● **The problem**
The records below are to be returned exactly as written, minus their pictures.

● **Records provided**
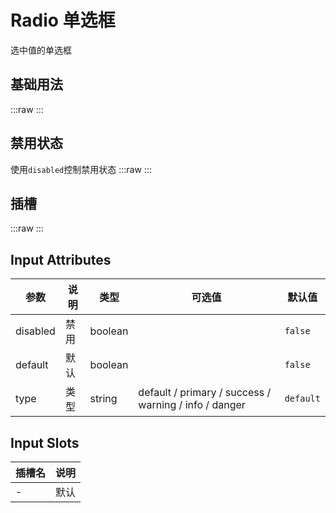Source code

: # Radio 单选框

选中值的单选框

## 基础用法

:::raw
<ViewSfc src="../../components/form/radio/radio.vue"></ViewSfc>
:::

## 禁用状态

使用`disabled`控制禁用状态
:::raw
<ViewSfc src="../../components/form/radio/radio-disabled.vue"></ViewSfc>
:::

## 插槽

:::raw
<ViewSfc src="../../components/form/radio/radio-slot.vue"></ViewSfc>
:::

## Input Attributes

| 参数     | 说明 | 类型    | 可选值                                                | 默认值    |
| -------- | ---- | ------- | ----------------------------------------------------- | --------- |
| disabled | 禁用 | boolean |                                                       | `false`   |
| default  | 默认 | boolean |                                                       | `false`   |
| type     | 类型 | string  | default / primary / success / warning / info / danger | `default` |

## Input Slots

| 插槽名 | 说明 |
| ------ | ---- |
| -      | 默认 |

● **Solution for this problem**
Source code

: # Radio 单选框

选中值的单选框

## 基础用法

:::raw
<ViewSfc src="../../components/form/radio/radio.vue"></ViewSfc>
:::

## 禁用状态

使用`disabled`控制禁用状态
:::raw
<ViewSfc src="../../components/form/radio/radio-disabled.vue"></ViewSfc>
:::

## 插槽

:::raw
<ViewSfc src="../../components/form/radio/radio-slot.vue"></ViewSfc>
:::

## Input Attributes

| 参数     | 说明 | 类型    | 可选值                                                | 默认值    |
| -------- | ---- | ------- | ----------------------------------------------------- | --------- |
| disabled | 禁用 | boolean |                                                       | `false`   |
| default  | 默认 | boolean |                                                       | `false`   |
| type     | 类型 | string  | default / primary / success / warning / info / danger | `default` |

## Input Slots

| 插槽名 | 说明 |
| ------ | ---- |
| -      | 默认 |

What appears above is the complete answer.